I saw they sell little "goat treats" and was wondering what you folks used for treats or if there was a good recipe out there for a goat treat?

I found this one but wonder if it has the "right" stuff

1 cup granulated sugar
1/2 cup shortening
1 egg
1/2 cup molasses
2 cups sifted flour
1 teaspoon salt
1 1/2 teaspoons baking soda
1 teaspoon vanilla extract
2 cups quick-cooking oats
Cream sugar and shortening together in a large mixing bowl. Add egg and molasses; beat well. Add sifted dry ingredients and mix well. Add vanilla then stir in oatmeal. Drop from teaspoon onto greased baking sheet.
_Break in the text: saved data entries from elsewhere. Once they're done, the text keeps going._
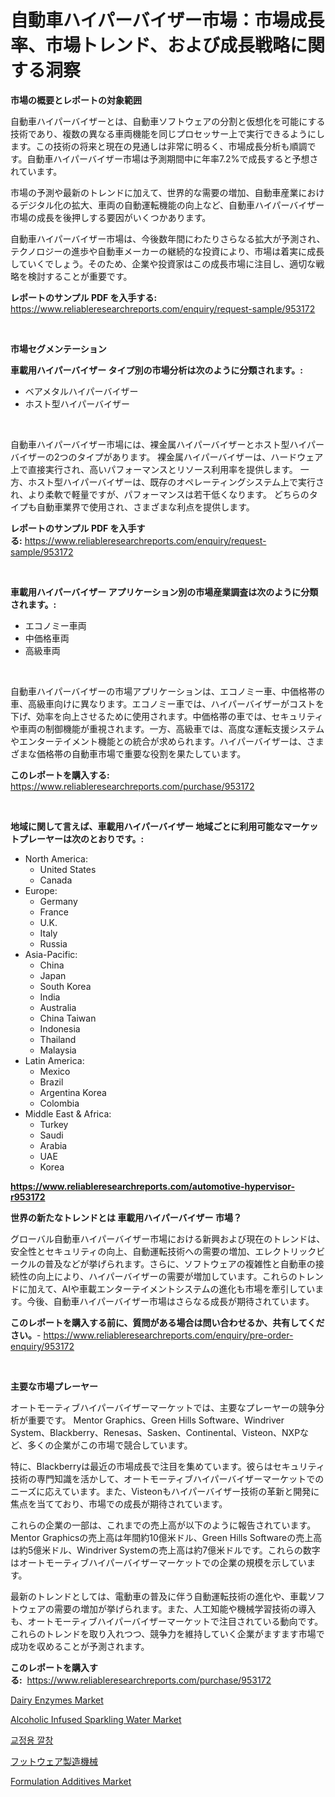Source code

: <p><h1>自動車ハイパーバイザー市場：市場成長率、市場トレンド、および成長戦略に関する洞察</h1></p><p><strong>市場の概要とレポートの対象範囲</strong></p>
<p><p>自動車ハイパーバイザーとは、自動車ソフトウェアの分割と仮想化を可能にする技術であり、複数の異なる車両機能を同じプロセッサー上で実行できるようにします。この技術の将来と現在の見通しは非常に明るく、市場成長分析も順調です。自動車ハイパーバイザー市場は予測期間中に年率7.2%で成長すると予想されています。</p><p>市場の予測や最新のトレンドに加えて、世界的な需要の増加、自動車産業におけるデジタル化の拡大、車両の自動運転機能の向上など、自動車ハイパーバイザー市場の成長を後押しする要因がいくつかあります。</p><p>自動車ハイパーバイザー市場は、今後数年間にわたりさらなる拡大が予測され、テクノロジーの進歩や自動車メーカーの継続的な投資により、市場は着実に成長していくでしょう。そのため、企業や投資家はこの成長市場に注目し、適切な戦略を検討することが重要です。</p></p>
<p><strong>レポートのサンプル PDF を入手する:</strong> <a href="https://www.reliableresearchreports.com/enquiry/request-sample/953172">https://www.reliableresearchreports.com/enquiry/request-sample/953172</a></p>
<p>&nbsp;</p>
<p><strong>市場セグメンテーション</strong></p>
<p><strong>車載用ハイパーバイザー タイプ別の市場分析は次のように分類されます。:</strong></p>
<p><ul><li>ベアメタルハイパーバイザー</li><li>ホスト型ハイパーバイザー</li></ul></p>
<p>&nbsp;</p>
<p><p>自動車ハイパーバイザー市場には、裸金属ハイパーバイザーとホスト型ハイパーバイザーの2つのタイプがあります。 裸金属ハイパーバイザーは、ハードウェア上で直接実行され、高いパフォーマンスとリソース利用率を提供します。 一方、ホスト型ハイパーバイザーは、既存のオペレーティングシステム上で実行され、より柔軟で軽量ですが、パフォーマンスは若干低くなります。 どちらのタイプも自動車業界で使用され、さまざまな利点を提供します。</p></p>
<p><strong>レポートのサンプル PDF を入手する:</strong>&nbsp;<a href="https://www.reliableresearchreports.com/enquiry/request-sample/953172">https://www.reliableresearchreports.com/enquiry/request-sample/953172</a></p>
<p>&nbsp;</p>
<p><strong> 車載用ハイパーバイザー アプリケーション別の市場産業調査は次のように分類されます。:</strong></p>
<p><ul><li>エコノミー車両</li><li>中価格車両</li><li>高級車両</li></ul></p>
<p>&nbsp;</p>
<p><p>自動車ハイパーバイザーの市場アプリケーションは、エコノミー車、中価格帯の車、高級車向けに異なります。エコノミー車では、ハイパーバイザーがコストを下げ、効率を向上させるために使用されます。中価格帯の車では、セキュリティや車両の制御機能が重視されます。一方、高級車では、高度な運転支援システムやエンターテイメント機能との統合が求められます。ハイパーバイザーは、さまざまな価格帯の自動車市場で重要な役割を果たしています。</p></p>
<p><strong>このレポートを購入する:</strong>&nbsp; <a href="https://www.reliableresearchreports.com/purchase/953172">https://www.reliableresearchreports.com/purchase/953172</a></p>
<p>&nbsp;</p>
<p><strong>地域に関して言えば、車載用ハイパーバイザー 地域ごとに利用可能なマーケットプレーヤーは次のとおりです。:</strong></p>
<p><ul>
    <li>
        North America:
        <ul>
            <li>United States</li>
            <li>Canada</li>
        </ul>
    </li>
    <li>
        Europe:
        <ul>
            <li>Germany</li>
            <li>France</li>
            <li>U.K.</li>
            <li>Italy</li>
            <li>Russia</li>
        </ul>
    </li>
    <li>
        Asia-Pacific:
        <ul>
            <li>China</li>
            <li>Japan</li>
            <li>South Korea</li>
            <li>India</li>
            <li>Australia</li>
            <li>China Taiwan</li>
            <li>Indonesia</li>
            <li>Thailand</li>
            <li>Malaysia</li>
        </ul>
    </li>
    <li>
        Latin America:
        <ul>
            <li>Mexico</li>
            <li>Brazil</li>
            <li>Argentina Korea</li>
            <li>Colombia</li>
        </ul>
    </li>
    <li>
        Middle East & Africa:
        <ul>
            <li>Turkey</li>
            <li>Saudi</li>
            <li>Arabia</li>
            <li>UAE</li>
            <li>Korea</li>
        </ul>
    </li>
    </ul></p>
<p><strong><a href="https://www.reliableresearchreports.com/automotive-hypervisor-r953172">https://www.reliableresearchreports.com/automotive-hypervisor-r953172</a></strong>&nbsp;</p>
<p><strong>世界の新たなトレンドとは 車載用ハイパーバイザー 市場？</strong></p>
<p><p>グローバル自動車ハイパーバイザー市場における新興および現在のトレンドは、安全性とセキュリティの向上、自動運転技術への需要の増加、エレクトリックビークルの普及などが挙げられます。さらに、ソフトウェアの複雑性と自動車の接続性の向上により、ハイパーバイザーの需要が増加しています。これらのトレンドに加えて、AIや車載エンターテイメントシステムの進化も市場を牽引しています。今後、自動車ハイパーバイザー市場はさらなる成長が期待されています。</p></p>
<p><strong>このレポートを購入する前に、質問がある場合は問い合わせるか、共有してください。</strong>- <a href="https://www.reliableresearchreports.com/enquiry/pre-order-enquiry/953172">https://www.reliableresearchreports.com/enquiry/pre-order-enquiry/953172</a></p>
<p>&nbsp;</p>
<p><strong>主要な市場プレーヤー</strong></p>
<p><p>オートモーティブハイパーバイザーマーケットでは、主要なプレーヤーの競争分析が重要です。 Mentor Graphics、Green Hills Software、Windriver System、Blackberry、Renesas、Sasken、Continental、Visteon、NXPなど、多くの企業がこの市場で競合しています。</p><p>特に、Blackberryは最近の市場成長で注目を集めています。彼らはセキュリティ技術の専門知識を活かして、オートモーティブハイパーバイザーマーケットでのニーズに応えています。また、Visteonもハイパーバイザー技術の革新と開発に焦点を当てており、市場での成長が期待されています。</p><p>これらの企業の一部は、これまでの売上高が以下のように報告されています。Mentor Graphicsの売上高は年間約10億米ドル、Green Hills Softwareの売上高は約5億米ドル、Windriver Systemの売上高は約7億米ドルです。これらの数字はオートモーティブハイパーバイザーマーケットでの企業の規模を示しています。</p><p>最新のトレンドとしては、電動車の普及に伴う自動運転技術の進化や、車載ソフトウェアの需要の増加が挙げられます。また、人工知能や機械学習技術の導入も、オートモーティブハイパーバイザーマーケットで注目されている動向です。これらのトレンドを取り入れつつ、競争力を維持していく企業がますます市場で成功を収めることが予測されます。</p></p>
<p><strong>このレポートを購入する:</strong>&nbsp;&nbsp;<a href="https://www.reliableresearchreports.com/purchase/953172">https://www.reliableresearchreports.com/purchase/953172</a></p>
<p><p><a href="https://issuu.com/reportprime-2/docs/dairy-enzymes-market-size-2030.pptx">Dairy Enzymes Market</a></p><p><a href="https://github.com/lbird53714/Market-Research-Report-List-4/blob/main/alcoholic-infused-sparkling-water-market.md">Alcoholic Infused Sparkling Water Market</a></p><p><a href="https://github.com/OwenHamiytll568745/Market-Research-Report-List-1/blob/main/282587718184.md">교정용 깔창</a></p><p><a href="https://github.com/dandier2003/Market-Research-Report-List-1/blob/main/808333519779.md">フットウェア製造機械</a></p><p><a href="https://issuu.com/reportprime-2/docs/formulation-additives-market-size-2030.pptx">Formulation Additives Market</a></p></p>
Bake at 375° for 10 to 12 minutes, until done.
Makes about 4 dozen oatmeal molasses cookies.


----------



## StaceyRosado (Oct 5, 2007)

looks like a cookie recipe I would eat -- and goats just love cookies


----------



## DebianDog (Aug 9, 2009)

So ginger snap or animal crackers are O.K.?


----------



## StaceyRosado (Oct 5, 2007)

YUP


----------



## toth boer goats (Jul 20, 2008)

sounds good..... thanks for the recipe .... :wink: :thumbup:


----------